No soy especialmente chistosa, pero la mera idea de traducir al inglés los pocos chistes que recuerdo sobre pedófilos, el turbio abuelito de Heidi, o distintas prácticas necrófilas, me resulta agotadora. Prefiero beber vodka. En la cocina suelen quedarse los borrachos, de pie y con la copa en la mano, dando la impresión de que controlan la situación. En el salón, sentados junto a la amplia mesa, se hallan distintos tertulianos. El grupo es campechano. Hay todo tipo de gente, de la que uno no debería saber lo que hacen exactamente en este país…El progenitor de uno de ellos ha aprovechado el Día del Padre para viajar a Beirut y comprobar que su hijo no se pasa los días consumiendo estupefacientes. El buen padre puede respirar tranquilo: el whisky es de calidad y para tener sexo con libanesas solo hay que mentir un poco más de la cuenta.

 

Nos despedimos con tres besos, como los nativos. “Ya falta menos para la guerra de primavera”, dice el experto militar saludando con la mano antes de desaparecer calle abajo como un gentleman inglés.

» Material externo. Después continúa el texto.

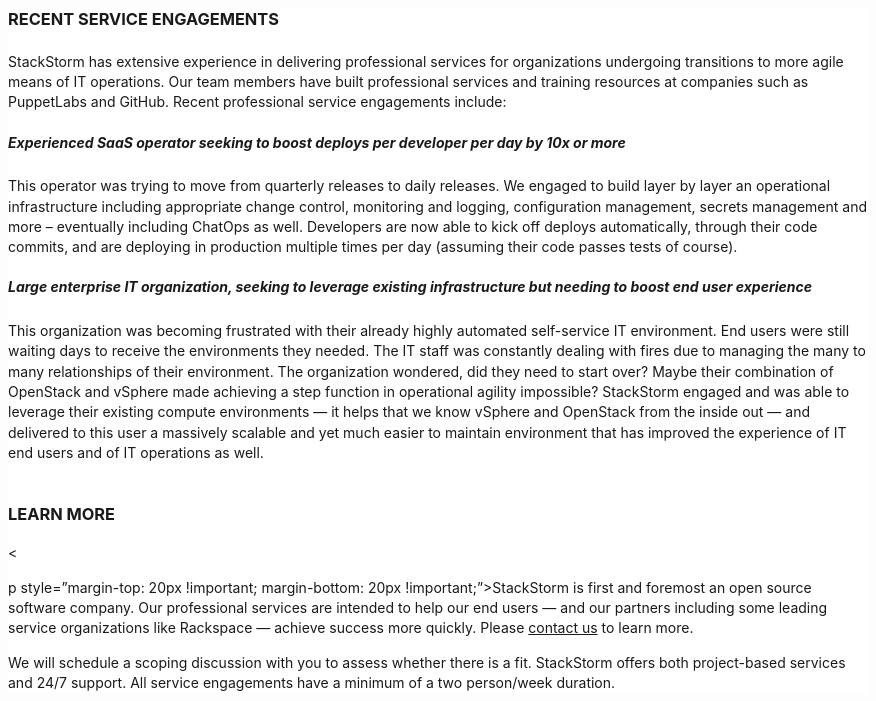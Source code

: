 ### <span>​RECENT SERVICE ENGAGEMENTS</span>

<p style="margin-top: 20px !important;">
  ​StackStorm has extensive experience in delivering professional services for organizations undergoing transitions to more agile means of IT operations. Our team members have built professional services and training resources at companies such as PuppetLabs and GitHub. Recent professional service engagements include:
</p>

<h5 style="margin-top: 20px !important;">
  <span><span>Experienced SaaS operator seeking to boost </span></span><span>deploys </span><span><span>per developer per day by 10x or more</span></span>
</h5>

<p style="margin-top: 20px !important;">
  ​This operator was trying to move from quarterly releases to daily releases. We engaged to build layer by layer an operational infrastructure including appropriate change control, monitoring and logging, configuration management, secrets management and more – eventually including ChatOps as well. Developers are now able to kick off deploys automatically, through their code commits, and are deploying in production multiple times per day (assuming their code passes tests of course).
</p>

<h5 style="margin-top: 20px !important;">
  <span><span>​Large enterprise IT </span><span>organization</span><span>, seeking to leverage existing infrastructure but </span></span><span>needing </span><span><span>to boost end user experience</span></span>
</h5>

<p style="margin-top: 20px !important;">
  ​This organization was becoming frustrated with their already highly automated self-service IT environment. End users were still waiting days to receive the environments they needed. The IT staff was constantly dealing with fires due to managing the many to many relationships of their environment. The organization wondered, did they need to start over? Maybe their combination of OpenStack and vSphere made achieving a step function in operational agility impossible? StackStorm engaged and was able to leverage their existing compute environments — it helps that we know vSphere and OpenStack from the inside out — and delivered to this user a massively scalable and yet much easier to maintain environment that has improved the experience of IT end users and of IT operations as well.
</p>

<h3 style="margin-top: 40px !important;" id="learn-services">
  <span>​LEARN MORE</span>
</h3>

<

p style=&#8221;margin-top: 20px !important; margin-bottom: 20px !important;&#8221;>​StackStorm is first and foremost an open source software company. Our professional services are intended to help our end users — and our partners including some leading service organizations like Rackspace — achieve success more quickly. Please <a href="mailto:support@stackstorm.com" target="_blank" rel="nofollow noopener noreferrer">contact us</a> to learn more.

We will schedule a scoping discussion with you to assess whether there is a fit. StackStorm offers both project-based services and 24/7 support. All service engagements have a minimum of a two person/week duration.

Sonrío pensando que no debería posponer más la consulta de algún manual sobre la perfecta evacuada, nunca sabría a priori si es mejor meter tranquilizantes en la maleta o cianuro.

 

Los desajustes alcohólicos se arreglan con una última parada nocturna en el Barbar. Una especie de restaurante libanés en el que poder llenar el estómago a cualquier hora con un “manushe”. Siempre hay colas. Hemos llegado a él conduciendo la mitad del camino en dirección prohibida. Es lo habitual de madrugada. Los inmensos todoterrenos se suben a la acera para aparcar, los coches están cruzados en mitad de la calle. Todo está permitido mientras los hambrientos conductores esperan su comida. El Barbar es toda una institución en la capital, durante la guerra permaneció abierto abasteciendo a combatientes de uno y otro bando. Los malos hacían cola en un mostrador, los peores en el otro. Todo el mundo pagaba religiosamente sus consumiciones.

 

Ahora hay mujeres con niños pequeños, noctámbulos sudorosos, drogadictos que lo disimulan bastante bien y gente que va de un lado a otro. Son las 2.500 libras libanesas, poco más de 1 euro y 20 céntimos, mejor gastadas de todo el día.